Obliging everyone to undertake post-publication review would aid discoverability in a world without traditional journals, says Robert de Vries
Peer review sucks. That is the conclusion of a recent viral blog post by the American psychologist Adam Mastroianni. He’s not the first person to say this, of course. Other academics have been beating this drum for years. But Mastroianni has struck a chord with his compellingly unabashed argument that peer review should be abandoned.
After agreeing with how badly flawed peer review is, and warning of the nightmare scenario of clickbait and social media profile dictating the scholarly literature landscape, this very interesting Times Higher Education piece describes the features of a much better alternative. It is a scenario that sounds divine, so the cynic in us is sure it would never happen. But it doesn’t hurt to dream.
The key issue that any alternative system has to grapple with is discoverability. I’ll use my first-ever academic paper as an example.
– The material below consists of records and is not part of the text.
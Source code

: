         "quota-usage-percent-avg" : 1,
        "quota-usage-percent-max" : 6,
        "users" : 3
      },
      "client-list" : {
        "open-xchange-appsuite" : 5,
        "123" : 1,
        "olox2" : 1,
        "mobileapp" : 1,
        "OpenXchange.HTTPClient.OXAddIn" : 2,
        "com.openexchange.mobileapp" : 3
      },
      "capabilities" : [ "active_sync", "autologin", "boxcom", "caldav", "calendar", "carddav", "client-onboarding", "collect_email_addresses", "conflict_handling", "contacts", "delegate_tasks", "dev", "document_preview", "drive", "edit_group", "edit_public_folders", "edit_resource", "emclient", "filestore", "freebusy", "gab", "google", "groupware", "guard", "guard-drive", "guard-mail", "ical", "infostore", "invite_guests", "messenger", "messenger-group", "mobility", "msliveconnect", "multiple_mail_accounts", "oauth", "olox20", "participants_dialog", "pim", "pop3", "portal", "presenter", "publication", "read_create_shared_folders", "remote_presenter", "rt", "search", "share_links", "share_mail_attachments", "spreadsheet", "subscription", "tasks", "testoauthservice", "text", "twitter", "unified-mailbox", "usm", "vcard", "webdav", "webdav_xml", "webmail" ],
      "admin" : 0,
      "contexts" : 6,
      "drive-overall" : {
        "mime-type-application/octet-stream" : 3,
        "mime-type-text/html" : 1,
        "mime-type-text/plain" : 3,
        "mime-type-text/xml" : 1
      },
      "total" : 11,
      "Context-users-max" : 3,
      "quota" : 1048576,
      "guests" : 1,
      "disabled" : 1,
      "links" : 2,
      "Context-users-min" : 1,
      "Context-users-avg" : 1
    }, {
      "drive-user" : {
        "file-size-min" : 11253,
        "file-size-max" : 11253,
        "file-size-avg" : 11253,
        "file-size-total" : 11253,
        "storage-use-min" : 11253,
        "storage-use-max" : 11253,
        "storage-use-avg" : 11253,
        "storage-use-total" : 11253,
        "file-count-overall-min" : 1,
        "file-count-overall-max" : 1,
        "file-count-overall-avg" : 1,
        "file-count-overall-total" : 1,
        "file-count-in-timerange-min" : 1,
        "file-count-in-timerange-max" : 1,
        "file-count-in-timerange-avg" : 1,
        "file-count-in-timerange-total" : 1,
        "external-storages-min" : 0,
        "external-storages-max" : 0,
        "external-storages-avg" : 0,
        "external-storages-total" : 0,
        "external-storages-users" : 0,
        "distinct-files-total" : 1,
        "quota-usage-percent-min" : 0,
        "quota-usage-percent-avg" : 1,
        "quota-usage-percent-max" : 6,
This paper followed the traditional publishing model. I submitted to a peer-reviewed journal, and, after more than a year and two rounds of revisions, it was published. It didn’t set the world on fire, but a steady trickle of citations over the years suggests that at least some people working in my field are reading it.
What would I have done with this paper in a world without peer-reviewed journals? I could have followed Mastroianni’s example and just uploaded a PDF to my website. Except I didn’t have a website. And even if I did, no one would have visited. I could have used social media to promote it, but I don’t use social media because, to adapt an old Stewart Lee joke, “the internet is a flood of sewage that comes unbidden into your home. Social media is like you constructed a sluice to let it in”.